— Work instruction —
Reproduce every line of the listing as written, apart from the pictures.
======== Data records
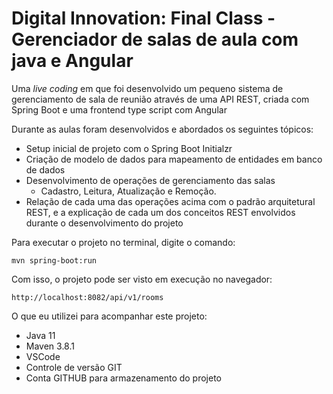 <h1>Digital Innovation: Final Class - Gerenciador de salas de aula com java e Angular</h1>

Uma _live coding_ em que foi desenvolvido um pequeno sistema de gerenciamento de sala de reunião através de uma API REST, criada com Spring Boot e uma frontend type script com Angular

Durante as aulas foram desenvolvidos e abordados os seguintes tópicos:

* Setup inicial de projeto com o Spring Boot Initialzr
* Criação de modelo de dados para mapeamento de entidades em banco de dados
* Desenvolvimento de operações de gerenciamento das salas
  * Cadastro, Leitura, Atualização e Remoção.
* Relação de cada uma das operações acima com o padrão arquitetural REST, e a explicação de cada um dos conceitos REST envolvidos durante o desenvolvimento do projeto

Para executar o projeto no terminal, digite o comando:

```shell script
mvn spring-boot:run
```

Com isso, o projeto pode ser visto em execução no navegador:

```uri
http://localhost:8082/api/v1/rooms
```

O que eu utilizei para acompanhar este projeto:

* Java 11
* Maven 3.8.1
* VSCode
* Controle de versão GIT
* Conta GITHUB para armazenamento do projeto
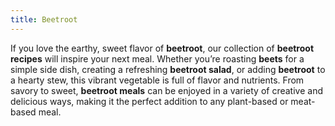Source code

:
 ```yaml
---
title: Beetroot
---
```


If you love the earthy, sweet flavor of **beetroot**, our collection of **beetroot recipes** will inspire your next meal. Whether you’re roasting **beets** for a simple side dish, creating a refreshing **beetroot salad**, or adding **beetroot** to a hearty stew, this vibrant vegetable is full of flavor and nutrients. From savory to sweet, **beetroot meals** can be enjoyed in a variety of creative and delicious ways, making it the perfect addition to any plant-based or meat-based meal.
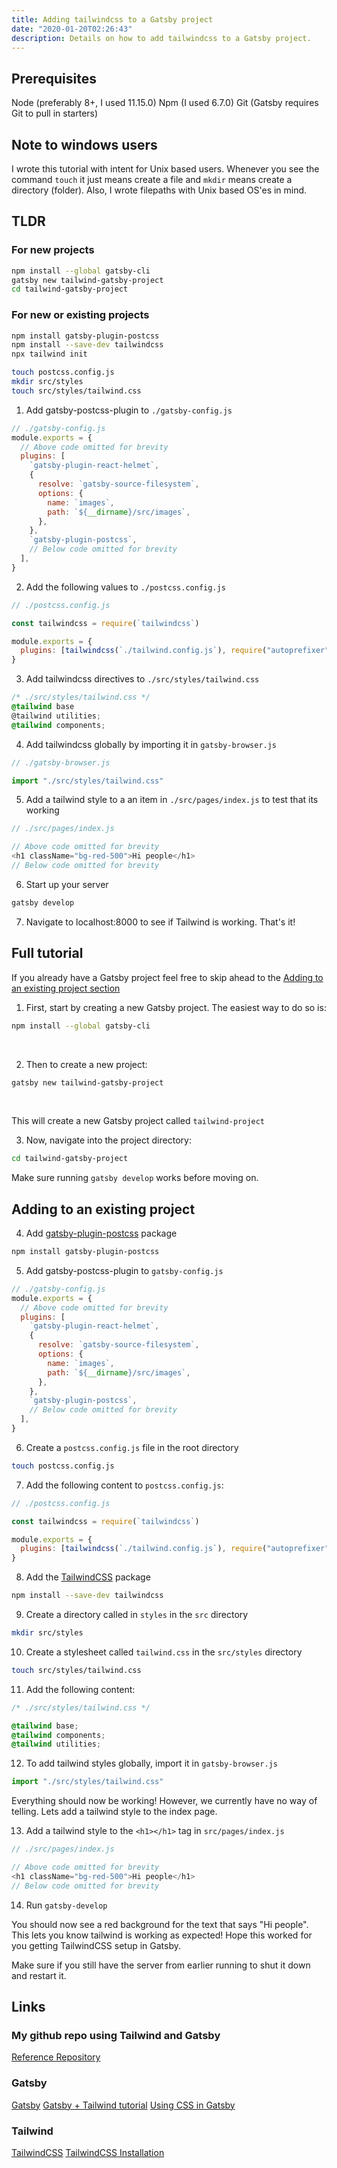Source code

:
 ```yaml
---
title: Adding tailwindcss to a Gatsby project
date: "2020-01-20T02:26:43"
description: Details on how to add tailwindcss to a Gatsby project.
---
```


## Prerequisites

Node (preferably 8+, I used 11.15.0)
Npm (I used 6.7.0)
Git (Gatsby requires Git to pull in starters)

## Note to windows users

I wrote this tutorial with intent for Unix based users. Whenever you see the
command `touch` it just means create a file and `mkdir` means create a directory (folder).
Also, I wrote filepaths with Unix based OS'es in mind.

## TLDR

### For new projects

```bash
npm install --global gatsby-cli
gatsby new tailwind-gatsby-project
cd tailwind-gatsby-project
```

### For new or existing projects

```bash
npm install gatsby-plugin-postcss
npm install --save-dev tailwindcss
npx tailwind init

touch postcss.config.js
mkdir src/styles
touch src/styles/tailwind.css
```

1. Add gatsby-postcss-plugin to `./gatsby-config.js`

```javascript
// ./gatsby-config.js
module.exports = {
  // Above code omitted for brevity
  plugins: [
    `gatsby-plugin-react-helmet`,
    {
      resolve: `gatsby-source-filesystem`,
      options: {
        name: `images`,
        path: `${__dirname}/src/images`,
      },
    },
    `gatsby-plugin-postcss`,
    // Below code omitted for brevity
  ],
}
```

2. Add the following values to `./postcss.config.js`

```javascript
// ./postcss.config.js

const tailwindcss = require(`tailwindcss`)

module.exports = {
  plugins: [tailwindcss(`./tailwind.config.js`), require("autoprefixer")],
}
```

3. Add tailwindcss directives to `./src/styles/tailwind.css`

```css
/* ./src/styles/tailwind.css */
@tailwind base
@tailwind utilities;
@tailwind components;
```

4. Add tailwindcss globally by importing it in `gatsby-browser.js`

```javascript
// ./gatsby-browser.js

import "./src/styles/tailwind.css"
```

5. Add a tailwind style to a an item in `./src/pages/index.js` to test that its working

```javascript
// ./src/pages/index.js

// Above code omitted for brevity
<h1 className="bg-red-500">Hi people</h1>
// Below code omitted for brevity
```

6. Start up your server

```bash
gatsby develop
```

7. Navigate to localhost:8000 to see if Tailwind is working. That's it!

## Full tutorial

If you already have a Gatsby project feel free to skip ahead to the
[Adding to an existing project section](#adding-to-an-existing-project)

1. First, start by creating a new Gatsby project. The easiest way to do so is:

```bash
npm install --global gatsby-cli
```

</br>

2. Then to create a new project:

```bash
gatsby new tailwind-gatsby-project
```

</br>

This will create a new Gatsby project called `tailwind-project`

3. Now, navigate into the project directory:

```bash
cd tailwind-gatsby-project
```

Make sure running `gatsby develop` works before moving on.

## Adding to an existing project

4. Add [gatsby-plugin-postcss](https://www.gatsbyjs.org/packages/gatsby-plugin-postcss/) package

```bash
npm install gatsby-plugin-postcss
```

5. Add gatsby-postcss-plugin to `gatsby-config.js`

```javascript
// ./gatsby-config.js
module.exports = {
  // Above code omitted for brevity
  plugins: [
    `gatsby-plugin-react-helmet`,
    {
      resolve: `gatsby-source-filesystem`,
      options: {
        name: `images`,
        path: `${__dirname}/src/images`,
      },
    },
    `gatsby-plugin-postcss`,
    // Below code omitted for brevity
  ],
}
```

6. Create a `postcss.config.js` file in the root directory

```bash
touch postcss.config.js
```

7. Add the following content to `postcss.config.js`:

```javascript
// ./postcss.config.js

const tailwindcss = require(`tailwindcss`)

module.exports = {
  plugins: [tailwindcss(`./tailwind.config.js`), require("autoprefixer")],
}
```

8. Add the [TailwindCSS](https://tailwindcss.com/docs/installation) package

```bash
npm install --save-dev tailwindcss
```

9. Create a directory called in `styles` in the `src` directory

```bash
mkdir src/styles
```

10. Create a stylesheet called `tailwind.css` in the `src/styles` directory

```bash
touch src/styles/tailwind.css
```

11. Add the following content:

```css
/* ./src/styles/tailwind.css */

@tailwind base;
@tailwind components;
@tailwind utilities;
```

12. To add tailwind styles globally, import it in `gatsby-browser.js`

```javascript
import "./src/styles/tailwind.css"
```

Everything should now be working! However, we currently have no way of telling.
Lets add a tailwind style to the index page.

13. Add a tailwind style to the `<h1></h1>` tag in `src/pages/index.js`

```javascript
// ./src/pages/index.js

// Above code omitted for brevity
<h1 className="bg-red-500">Hi people</h1>
// Below code omitted for brevity
```

14. Run `gatsby-develop`

You should now see a red background for the text that says "Hi people". This
lets you know tailwind is working as expected! Hope this worked for you getting
TailwindCSS setup in Gatsby.

Make sure if you still have the server from earlier running to shut it down and
restart it.

## Links

### My github repo using Tailwind and Gatsby

[Reference Repository](https://github.com/ParamagicDev/tailwind-gatsby-project)

### Gatsby

[Gatsby](https://www.gatsbyjs.org)
[Gatsby + Tailwind tutorial](https://www.gatsbyjs.org/docs/tailwind-css/)
[Using CSS in Gatsby](https://www.gatsbyjs.org/tutorial/part-two/#creating-global-styles-with-standard-css-files)

### Tailwind

[TailwindCSS](https://tailwindcss.com/)
[TailwindCSS Installation](https://tailwindcss.com/docs/installation)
================
— Result for this task —
 <h1>Digital Innovation: Final Class - Gerenciador de salas de aula com java e Angular</h1>

Uma _live coding_ em que foi desenvolvido um pequeno sistema de gerenciamento de sala de reunião através de uma API REST, criada com Spring Boot e uma frontend type script com Angular

Durante as aulas foram desenvolvidos e abordados os seguintes tópicos:

* Setup inicial de projeto com o Spring Boot Initialzr
* Criação de modelo de dados para mapeamento de entidades em banco de dados
* Desenvolvimento de operações de gerenciamento das salas
  * Cadastro, Leitura, Atualização e Remoção.
* Relação de cada uma das operações acima com o padrão arquitetural REST, e a explicação de cada um dos conceitos REST envolvidos durante o desenvolvimento do projeto

Para executar o projeto no terminal, digite o comando:

```shell script
mvn spring-boot:run
```

Com isso, o projeto pode ser visto em execução no navegador:

```uri
http://localhost:8082/api/v1/rooms
```

O que eu utilizei para acompanhar este projeto:

* Java 11
* Maven 3.8.1
* VSCode
* Controle de versão GIT
* Conta GITHUB para armazenamento do projeto
Source code

:
 ```yaml
---
title: Beetroot
---
```


If you love the earthy, sweet flavor of **beetroot**, our collection of **beetroot recipes** will inspire your next meal. Whether you’re roasting **beets** for a simple side dish, creating a refreshing **beetroot salad**, or adding **beetroot** to a hearty stew, this vibrant vegetable is full of flavor and nutrients. From savory to sweet, **beetroot meals** can be enjoyed in a variety of creative and delicious ways, making it the perfect addition to any plant-based or meat-based meal.
Source code

:
 ```yaml
---
title: Adding tailwindcss to a Gatsby project
date: "2020-01-20T02:26:43"
description: Details on how to add tailwindcss to a Gatsby project.
---
```


## Prerequisites

Node (preferably 8+, I used 11.15.0)
Npm (I used 6.7.0)
Git (Gatsby requires Git to pull in starters)

## Note to windows users

I wrote this tutorial with intent for Unix based users. Whenever you see the
command `touch` it just means create a file and `mkdir` means create a directory (folder).
Also, I wrote filepaths with Unix based OS'es in mind.

## TLDR

### For new projects

```bash
npm install --global gatsby-cli
gatsby new tailwind-gatsby-project
cd tailwind-gatsby-project
```

### For new or existing projects

```bash
npm install gatsby-plugin-postcss
npm install --save-dev tailwindcss
npx tailwind init

touch postcss.config.js
mkdir src/styles
touch src/styles/tailwind.css
```

1. Add gatsby-postcss-plugin to `./gatsby-config.js`

```javascript
// ./gatsby-config.js
module.exports = {
  // Above code omitted for brevity
  plugins: [
    `gatsby-plugin-react-helmet`,
    {
      resolve: `gatsby-source-filesystem`,
      options: {
        name: `images`,
        path: `${__dirname}/src/images`,
      },
    },
    `gatsby-plugin-postcss`,
    // Below code omitted for brevity
  ],
}
```

2. Add the following values to `./postcss.config.js`

```javascript
// ./postcss.config.js

const tailwindcss = require(`tailwindcss`)

module.exports = {
  plugins: [tailwindcss(`./tailwind.config.js`), require("autoprefixer")],
}
```

3. Add tailwindcss directives to `./src/styles/tailwind.css`

```css
/* ./src/styles/tailwind.css */
@tailwind base
@tailwind utilities;
@tailwind components;
```

4. Add tailwindcss globally by importing it in `gatsby-browser.js`

```javascript
// ./gatsby-browser.js

import "./src/styles/tailwind.css"
```

5. Add a tailwind style to a an item in `./src/pages/index.js` to test that its working

```javascript
// ./src/pages/index.js

// Above code omitted for brevity
<h1 className="bg-red-500">Hi people</h1>
// Below code omitted for brevity
```

6. Start up your server

```bash
gatsby develop
```

7. Navigate to localhost:8000 to see if Tailwind is working. That's it!

## Full tutorial

If you already have a Gatsby project feel free to skip ahead to the
[Adding to an existing project section](#adding-to-an-existing-project)

1. First, start by creating a new Gatsby project. The easiest way to do so is:

```bash
npm install --global gatsby-cli
```

</br>

2. Then to create a new project:

```bash
gatsby new tailwind-gatsby-project
```

</br>

This will create a new Gatsby project called `tailwind-project`

3. Now, navigate into the project directory:

```bash
cd tailwind-gatsby-project
```

Make sure running `gatsby develop` works before moving on.

## Adding to an existing project

4. Add [gatsby-plugin-postcss](https://www.gatsbyjs.org/packages/gatsby-plugin-postcss/) package

```bash
npm install gatsby-plugin-postcss
```

5. Add gatsby-postcss-plugin to `gatsby-config.js`

```javascript
// ./gatsby-config.js
module.exports = {
  // Above code omitted for brevity
  plugins: [
    `gatsby-plugin-react-helmet`,
    {
      resolve: `gatsby-source-filesystem`,
      options: {
        name: `images`,
        path: `${__dirname}/src/images`,
      },
    },
    `gatsby-plugin-postcss`,
    // Below code omitted for brevity
  ],
}
```

6. Create a `postcss.config.js` file in the root directory

```bash
touch postcss.config.js
```

7. Add the following content to `postcss.config.js`:

```javascript
// ./postcss.config.js

const tailwindcss = require(`tailwindcss`)

module.exports = {
  plugins: [tailwindcss(`./tailwind.config.js`), require("autoprefixer")],
}
```

8. Add the [TailwindCSS](https://tailwindcss.com/docs/installation) package

```bash
npm install --save-dev tailwindcss
```

9. Create a directory called in `styles` in the `src` directory

```bash
mkdir src/styles
```

10. Create a stylesheet called `tailwind.css` in the `src/styles` directory

```bash
touch src/styles/tailwind.css
```

11. Add the following content:

```css
/* ./src/styles/tailwind.css */

@tailwind base;
@tailwind components;
@tailwind utilities;
```

12. To add tailwind styles globally, import it in `gatsby-browser.js`

```javascript
import "./src/styles/tailwind.css"
```

Everything should now be working! However, we currently have no way of telling.
Lets add a tailwind style to the index page.

13. Add a tailwind style to the `<h1></h1>` tag in `src/pages/index.js`

```javascript
// ./src/pages/index.js

// Above code omitted for brevity
<h1 className="bg-red-500">Hi people</h1>
// Below code omitted for brevity
```

14. Run `gatsby-develop`

You should now see a red background for the text that says "Hi people". This
lets you know tailwind is working as expected! Hope this worked for you getting
TailwindCSS setup in Gatsby.

Make sure if you still have the server from earlier running to shut it down and
restart it.

## Links

### My github repo using Tailwind and Gatsby

[Reference Repository](https://github.com/ParamagicDev/tailwind-gatsby-project)

### Gatsby

[Gatsby](https://www.gatsbyjs.org)
[Gatsby + Tailwind tutorial](https://www.gatsbyjs.org/docs/tailwind-css/)
[Using CSS in Gatsby](https://www.gatsbyjs.org/tutorial/part-two/#creating-global-styles-with-standard-css-files)

### Tailwind

[TailwindCSS](https://tailwindcss.com/)
[TailwindCSS Installation](https://tailwindcss.com/docs/installation)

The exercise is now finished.